§ What this task involves: Filter this material down to the lines that hold "object", copying each one.

§ Given data:
BEGIN

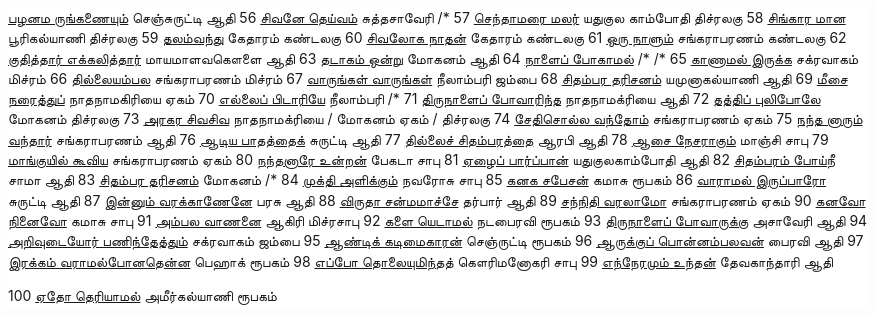 [பழனம ருங்கணையும்](https://www.projectmadurai.org/pm_etexts/utf8/pmuni0287.html#pazanama) செஞ்சுருட்டி ஆதி 56 [சிவனே தெய்வம்](https://www.projectmadurai.org/pm_etexts/utf8/pmuni0287.html#sivane) சுத்தசாவேரி /* 57 [செந்தாமரை மலர்](https://www.projectmadurai.org/pm_etexts/utf8/pmuni0287.html#senthamarai) யதுகுல காம்போதி திச்ரலகு 58 [சிங்கார மான](https://www.projectmadurai.org/pm_etexts/utf8/pmuni0287.html#singara) பூரிகல்யாணி திச்ரலகு 59 [தலம்வந்து](https://www.projectmadurai.org/pm_etexts/utf8/pmuni0287.html#thalamvandhu) கேதாரம் கண்டலகு 60 [சிவலோக நாதன்](https://www.projectmadurai.org/pm_etexts/utf8/pmuni0287.html#sivaloka) கேதாரம் கண்டலகு 61 [ஒரு நாளும்](https://www.projectmadurai.org/pm_etexts/utf8/pmuni0287.html#orunalum) சங்கராபரணம் கண்டலகு 62 [குதித்தார் எக்கலித்தார்](https://www.projectmadurai.org/pm_etexts/utf8/pmuni0287.html#kuthithar) மாயமாளவகௌளை ஆதி 63 [தடாகம் ஒன்று](https://www.projectmadurai.org/pm_etexts/utf8/pmuni0287.html#thadakam) மோகனம் ஆதி 64 [நாளைப் போகாமல்](https://www.projectmadurai.org/pm_etexts/utf8/pmuni0287.html#nalaip) /* /* 65 [காணாமல் இருக்க](https://www.projectmadurai.org/pm_etexts/utf8/pmuni0287.html#kanamal) சக்ரவாகம் மிச்ரம் 66 [தில்லையம்பல](https://www.projectmadurai.org/pm_etexts/utf8/pmuni0287.html#thilaiyampala) சங்கராபரணம் மிச்ரம் 67 [வாருங்கள் வாருங்கள்](https://www.projectmadurai.org/pm_etexts/utf8/pmuni0287.html#varungal) நீலாம்பரி ஜம்பை 68 [சிதம்பர தரிசனம்](https://www.projectmadurai.org/pm_etexts/utf8/pmuni0287.html#cidambara) யமுனாகல்யாணி ஆதி 69 [மீசை நரைத்துப்](https://www.projectmadurai.org/pm_etexts/utf8/pmuni0287.html#meesai) நாதநாமகிரியை ஏகம் 70 [எல்லைப் பிடாரியே](https://www.projectmadurai.org/pm_etexts/utf8/pmuni0287.html#ellaip) நீலாம்பரி /* 71 [திருநாளைப் போவாரிந்த](https://www.projectmadurai.org/pm_etexts/utf8/pmuni0287.html#tiruna) நாதநாமக்ரியை ஆதி 72 [தத்திப் புலிபோலே](https://www.projectmadurai.org/pm_etexts/utf8/pmuni0287.html#thathip) மோகனம் திச்ரலகு 73 [அரகர சிவசிவ](https://www.projectmadurai.org/pm_etexts/utf8/pmuni0287.html#harahara) நாதநாமக்ரியை / மோகனம் ஏகம் / திச்ரலகு 74 [சேதிசொல்ல வந்தோம்](https://www.projectmadurai.org/pm_etexts/utf8/pmuni0287.html#sedhisolla) சங்கராபரணம் ஏகம் 75 [நந்த னாரும் வந்தார்](https://www.projectmadurai.org/pm_etexts/utf8/pmuni0287.html#nandanarum) சங்கராபரணம் ஆதி 76 [ஆடிய பாதத்தைக்](https://www.projectmadurai.org/pm_etexts/utf8/pmuni0287.html#adiapadam) சுருட்டி ஆதி 77 [தில்லைச் சிதம்பரத்தை](https://www.projectmadurai.org/pm_etexts/utf8/pmuni0287.html#tillaichi) ஆரபி ஆதி 78 [ஆசை நேசராகும்](https://www.projectmadurai.org/pm_etexts/utf8/pmuni0287.html#asai) மாஞ்சி சாபு 79 [மாங்குயில் கூவிய](https://www.projectmadurai.org/pm_etexts/utf8/pmuni0287.html#manguil) சங்கராபரணம் ஏகம் 80 [நந்தனாரே உன்றன்](https://www.projectmadurai.org/pm_etexts/utf8/pmuni0287.html#nandhanare) பேகடா சாபு 81 [ஏழைப் பார்ப்பான்](https://www.projectmadurai.org/pm_etexts/utf8/pmuni0287.html#eazhai) யதுகுலகாம்போதி ஆதி 82 [சிதம்பரம் போய்நீ](https://www.projectmadurai.org/pm_etexts/utf8/pmuni0287.html#cidambaram) சாமா ஆதி 83 [சிதம்பர தரிசனம்](https://www.projectmadurai.org/pm_etexts/utf8/pmuni0287.html#cidhambaram) மோகனம் /* 84 [முக்தி அளிக்கும்](https://www.projectmadurai.org/pm_etexts/utf8/pmuni0287.html#mukthi) நவரோசு சாபு 85 [கனக சபேசன்](https://www.projectmadurai.org/pm_etexts/utf8/pmuni0287.html#kanaka) கமாசு ரூபகம் 86 [வாராமல் இருப்பாரோ](https://www.projectmadurai.org/pm_etexts/utf8/pmuni0287.html#varamal) சுருட்டி ஆதி 87 [இன்னும் வரக்காணேனே](https://www.projectmadurai.org/pm_etexts/utf8/pmuni0287.html#innum) பரசு ஆதி 88 [விருதா சன்மமாச்சே](https://www.projectmadurai.org/pm_etexts/utf8/pmuni0287.html#virudha) தர்பார் ஆதி 89 [சந்நிதி வரலாமோ](https://www.projectmadurai.org/pm_etexts/utf8/pmuni0287.html#sannithi) சங்கராபரணம் ஏகம் 90 [கனவோ நினைவோ](https://www.projectmadurai.org/pm_etexts/utf8/pmuni0287.html#kanavo) கமாசு சாபு 91 [அம்பல வாணனை](https://www.projectmadurai.org/pm_etexts/utf8/pmuni0287.html#ambla) ஆகிரி மிச்ரசாபு 92 [களை யெடாமல்](https://www.projectmadurai.org/pm_etexts/utf8/pmuni0287.html#kalaiye) நடபைரவி ரூபகம் 93 [திருநாளைப் போவாருக்கு](https://www.projectmadurai.org/pm_etexts/utf8/pmuni0287.html#thirunalai) அசாவேரி ஆதி 94 [அறிவுடையோர் பணிந்தேத்தும்](https://www.projectmadurai.org/pm_etexts/utf8/pmuni0287.html#arivudaiyor) சக்ரவாகம் ஜம்பை 95 [ஆண்டிக் கடிமைகாரன்](https://www.projectmadurai.org/pm_etexts/utf8/pmuni0287.html#andikku) செஞ்ருட்டி ரூபகம் 96 [ஆருக்குப் பொன்னம்பலவன்](https://www.projectmadurai.org/pm_etexts/utf8/pmuni0287.html#arukku) பைரவி ஆதி 97 [இரக்கம் வராமல்போனதென்ன](https://www.projectmadurai.org/pm_etexts/utf8/pmuni0287.html#irakkam) பெஹாக் ரூபகம் 98 [எப்போ தொலையுமிந்தத்](https://www.projectmadurai.org/pm_etexts/utf8/pmuni0287.html#eppotholaiyum) கௌரிமனோகரி சாபு 99 [எந்நேரமும் உந்தன்](https://www.projectmadurai.org/pm_etexts/utf8/pmuni0287.html#enneramum) தேவகாந்தாரி ஆதி

 100 [ஏதோ தெரியாமல்](https://www.projectmadurai.org/pm_etexts/utf8/pmuni0287.html#edho) அமீர்கல்யாணி ரூபகம்
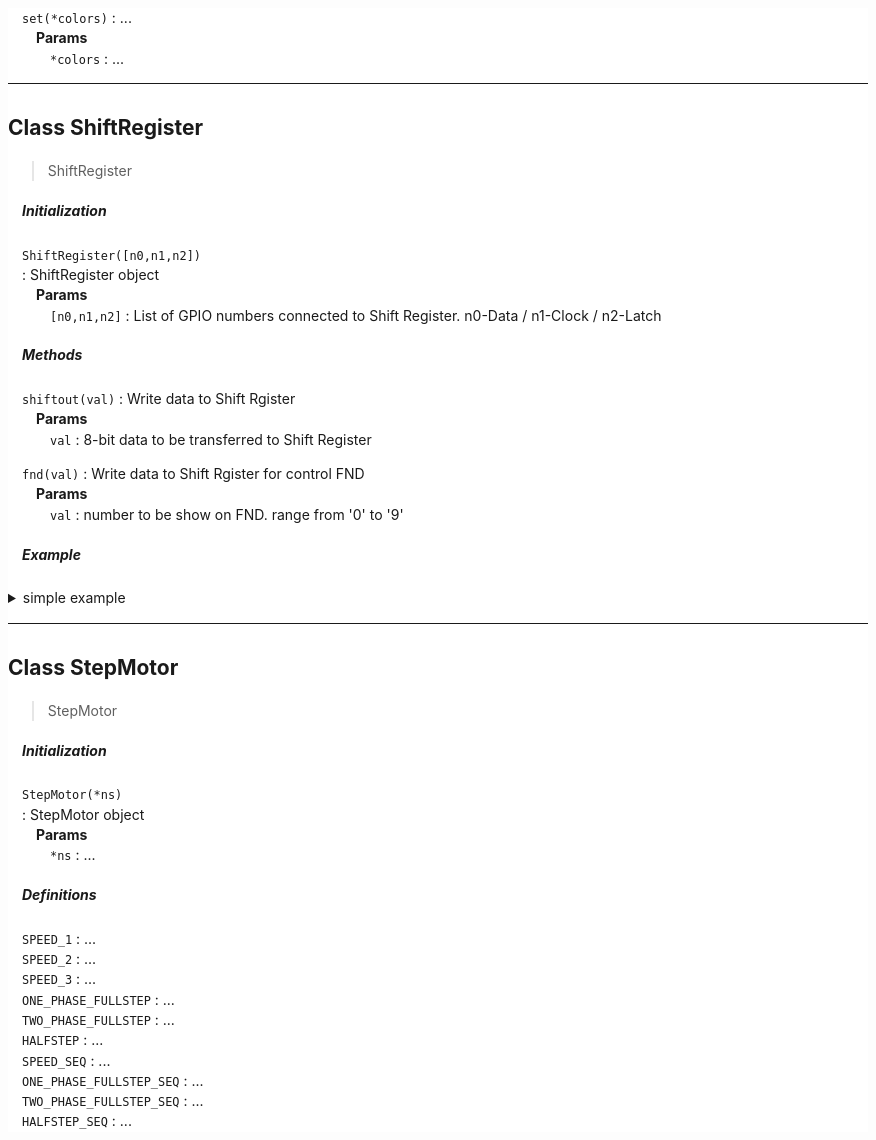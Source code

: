 &emsp;<code class="code_accent">set(*colors)</code> : ...<br>
&emsp;&emsp;**Params**   
&emsp;&emsp;&emsp;`*colors` : ...    

---

## <span class="title">Class</span> <span class="title_accent">**ShiftRegister**</span>    
<blockquote class="desc">ShiftRegister</blockquote>

<h5>&emsp;Initialization</h5> 

&emsp;<code class="code_accent">ShiftRegister([n0,n1,n2])</code> <br>&emsp;: ShiftRegister object <br>
&emsp;&emsp;**Params**   
&emsp;&emsp;&emsp;`[n0,n1,n2]` : List of GPIO numbers connected to Shift Register. n0-Data / n1-Clock / n2-Latch    

<h5>&emsp;Methods</h5>  

&emsp;<code class="code_accent">shiftout(val)</code> : Write data to Shift Rgister<br>
&emsp;&emsp;**Params**   
&emsp;&emsp;&emsp;`val` : 8-bit data to be transferred to Shift Register    

&emsp;<code class="code_accent">fnd(val)</code> : Write data to Shift Rgister for control FND<br>
&emsp;&emsp;**Params**   
&emsp;&emsp;&emsp;`val` : number to be show on FND. range from '0' to '9'    

<h5>&emsp;Example</h5>

<details><summary>simple example</summary></details>

---

## <span class="title">Class</span> <span class="title_accent">**StepMotor**</span>    
<blockquote class="desc">StepMotor</blockquote>

<h5>&emsp;Initialization</h5> 

&emsp;<code class="code_accent">StepMotor(*ns)</code> <br>&emsp;: StepMotor object<br>
&emsp;&emsp;**Params**   
&emsp;&emsp;&emsp;`*ns` : ...    

<h5>&emsp;Definitions</h5>

&emsp;<code class="code_accent">SPEED_1</code> : ...    
&emsp;<code class="code_accent">SPEED_2</code> : ...    
&emsp;<code class="code_accent">SPEED_3</code> : ...    
&emsp;<code class="code_accent">ONE_PHASE_FULLSTEP</code> : ...    
&emsp;<code class="code_accent">TWO_PHASE_FULLSTEP</code> : ...    
&emsp;<code class="code_accent">HALFSTEP</code> : ...    
&emsp;<code class="code_accent">SPEED_SEQ</code> : ...    
&emsp;<code class="code_accent">ONE_PHASE_FULLSTEP_SEQ</code> : ...    
&emsp;<code class="code_accent">TWO_PHASE_FULLSTEP_SEQ</code> : ...    
&emsp;<code class="code_accent">HALFSTEP_SEQ</code> : ...    
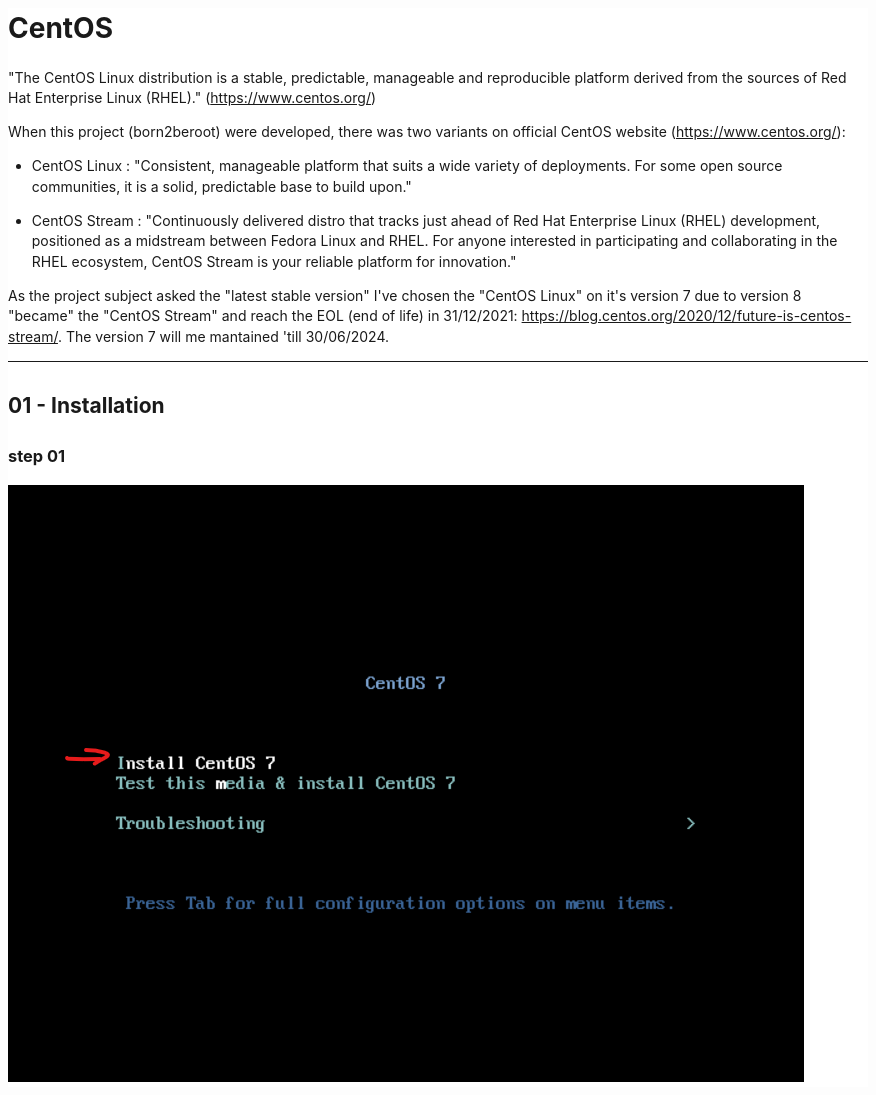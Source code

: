 # CentOS

"The CentOS Linux distribution is a stable, predictable, manageable and reproducible platform derived from the sources of Red Hat Enterprise Linux (RHEL)." (https://www.centos.org/)

When this project (born2beroot) were developed, there was two variants on official CentOS website (https://www.centos.org/):

- CentOS Linux : "Consistent, manageable platform that suits a wide variety of deployments. For some open source communities, it is a solid, predictable base to build upon."

- CentOS Stream : "Continuously delivered distro that tracks just ahead of Red Hat Enterprise Linux (RHEL) development, positioned as a midstream between Fedora Linux and RHEL. For anyone interested in participating and collaborating in the RHEL ecosystem, CentOS Stream is your reliable platform for innovation."

As the project subject asked the "latest stable version" I've chosen the "CentOS Linux" on it's version 7 due to version 8 "became" the "CentOS Stream" and reach the EOL (end of life) in 31/12/2021: https://blog.centos.org/2020/12/future-is-centos-stream/. The version 7 will me mantained 'till 30/06/2024.

---

## 01 - Installation

### step 01

![installation_01](images/b2br_01_installation_01.png "installation step 01")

END

§ Result of this task:
&emsp;<code class="code_accent">ShiftRegister([n0,n1,n2])</code> <br>&emsp;: ShiftRegister object <br>
&emsp;<code class="code_accent">StepMotor(*ns)</code> <br>&emsp;: StepMotor object<br>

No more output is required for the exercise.